◆ Aim of the exercise ◆
Go through the entries below. Copy each line in which "总书记说" appears.
......
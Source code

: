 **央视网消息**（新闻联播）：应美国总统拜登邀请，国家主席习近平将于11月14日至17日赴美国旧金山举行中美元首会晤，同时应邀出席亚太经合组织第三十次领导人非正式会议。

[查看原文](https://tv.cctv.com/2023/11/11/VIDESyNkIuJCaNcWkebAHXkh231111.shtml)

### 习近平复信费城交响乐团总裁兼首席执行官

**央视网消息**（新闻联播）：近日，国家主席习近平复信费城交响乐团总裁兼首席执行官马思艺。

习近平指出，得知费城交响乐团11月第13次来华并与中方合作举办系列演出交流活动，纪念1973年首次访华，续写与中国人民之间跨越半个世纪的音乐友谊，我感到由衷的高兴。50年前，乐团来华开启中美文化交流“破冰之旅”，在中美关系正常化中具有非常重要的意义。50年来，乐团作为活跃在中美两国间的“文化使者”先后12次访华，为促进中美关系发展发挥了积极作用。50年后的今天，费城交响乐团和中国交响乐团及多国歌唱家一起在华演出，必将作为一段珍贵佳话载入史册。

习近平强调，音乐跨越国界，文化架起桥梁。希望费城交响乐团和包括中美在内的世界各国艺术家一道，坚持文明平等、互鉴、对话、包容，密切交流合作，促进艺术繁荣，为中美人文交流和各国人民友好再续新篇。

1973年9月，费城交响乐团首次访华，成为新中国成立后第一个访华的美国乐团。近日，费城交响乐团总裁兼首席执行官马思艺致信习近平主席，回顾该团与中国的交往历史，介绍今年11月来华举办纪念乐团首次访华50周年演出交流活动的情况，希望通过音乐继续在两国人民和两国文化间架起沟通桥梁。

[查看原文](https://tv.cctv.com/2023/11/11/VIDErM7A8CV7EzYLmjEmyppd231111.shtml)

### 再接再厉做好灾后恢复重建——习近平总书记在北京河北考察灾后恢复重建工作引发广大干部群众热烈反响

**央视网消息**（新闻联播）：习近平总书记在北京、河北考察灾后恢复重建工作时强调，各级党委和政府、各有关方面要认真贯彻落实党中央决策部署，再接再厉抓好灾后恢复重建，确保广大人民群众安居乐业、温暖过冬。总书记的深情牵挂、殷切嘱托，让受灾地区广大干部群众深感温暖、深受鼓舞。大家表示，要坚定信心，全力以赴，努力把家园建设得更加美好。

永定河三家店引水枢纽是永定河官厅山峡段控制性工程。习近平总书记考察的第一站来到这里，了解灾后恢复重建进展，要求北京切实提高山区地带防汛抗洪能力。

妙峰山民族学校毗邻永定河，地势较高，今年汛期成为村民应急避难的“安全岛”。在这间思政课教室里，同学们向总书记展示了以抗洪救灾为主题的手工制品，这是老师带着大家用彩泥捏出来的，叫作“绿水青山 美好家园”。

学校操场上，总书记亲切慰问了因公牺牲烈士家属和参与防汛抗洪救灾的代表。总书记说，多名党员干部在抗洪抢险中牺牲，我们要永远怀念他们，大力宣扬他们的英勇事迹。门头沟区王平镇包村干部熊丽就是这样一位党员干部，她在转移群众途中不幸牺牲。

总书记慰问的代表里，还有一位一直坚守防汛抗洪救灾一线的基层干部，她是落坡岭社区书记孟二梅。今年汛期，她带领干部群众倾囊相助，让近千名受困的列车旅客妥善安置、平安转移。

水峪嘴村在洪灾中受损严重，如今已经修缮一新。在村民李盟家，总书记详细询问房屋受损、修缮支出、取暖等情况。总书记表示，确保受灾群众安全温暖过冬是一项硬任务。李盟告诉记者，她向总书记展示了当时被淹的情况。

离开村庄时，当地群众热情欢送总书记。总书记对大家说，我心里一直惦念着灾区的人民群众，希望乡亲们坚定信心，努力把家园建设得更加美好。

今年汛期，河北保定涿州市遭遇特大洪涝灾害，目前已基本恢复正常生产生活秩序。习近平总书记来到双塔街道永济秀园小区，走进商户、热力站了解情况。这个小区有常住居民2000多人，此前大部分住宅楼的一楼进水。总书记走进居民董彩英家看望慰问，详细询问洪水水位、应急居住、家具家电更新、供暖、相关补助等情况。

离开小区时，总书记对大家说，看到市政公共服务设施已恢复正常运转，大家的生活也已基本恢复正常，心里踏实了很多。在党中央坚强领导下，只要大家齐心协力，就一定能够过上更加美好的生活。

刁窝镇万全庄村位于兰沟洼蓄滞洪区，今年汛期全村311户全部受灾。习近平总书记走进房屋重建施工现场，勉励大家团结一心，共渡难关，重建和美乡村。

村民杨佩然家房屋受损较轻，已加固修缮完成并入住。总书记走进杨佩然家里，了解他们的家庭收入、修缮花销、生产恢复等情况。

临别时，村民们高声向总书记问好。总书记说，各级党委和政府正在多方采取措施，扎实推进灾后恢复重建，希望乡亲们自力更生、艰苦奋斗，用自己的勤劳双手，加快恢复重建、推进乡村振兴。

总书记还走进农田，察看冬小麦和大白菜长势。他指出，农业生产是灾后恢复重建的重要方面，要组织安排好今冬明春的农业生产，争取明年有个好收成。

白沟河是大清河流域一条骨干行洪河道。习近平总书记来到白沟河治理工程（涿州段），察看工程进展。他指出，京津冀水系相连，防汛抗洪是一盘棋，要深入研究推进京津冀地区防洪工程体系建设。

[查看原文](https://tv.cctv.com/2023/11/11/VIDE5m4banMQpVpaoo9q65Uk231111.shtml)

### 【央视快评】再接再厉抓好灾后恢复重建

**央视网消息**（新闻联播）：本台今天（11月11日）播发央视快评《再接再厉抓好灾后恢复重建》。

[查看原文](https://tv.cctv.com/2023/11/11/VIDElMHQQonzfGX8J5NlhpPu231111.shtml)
......
◆ Response to the task ◆
学校操场上，总书记亲切慰问了因公牺牲烈士家属和参与防汛抗洪救灾的代表。总书记说，多名党员干部在抗洪抢险中牺牲，我们要永远怀念他们，大力宣扬他们的英勇事迹。门头沟区王平镇包村干部熊丽就是这样一位党员干部，她在转移群众途中不幸牺牲。
临别时，村民们高声向总书记问好。总书记说，各级党委和政府正在多方采取措施，扎实推进灾后恢复重建，希望乡亲们自力更生、艰苦奋斗，用自己的勤劳双手，加快恢复重建、推进乡村振兴。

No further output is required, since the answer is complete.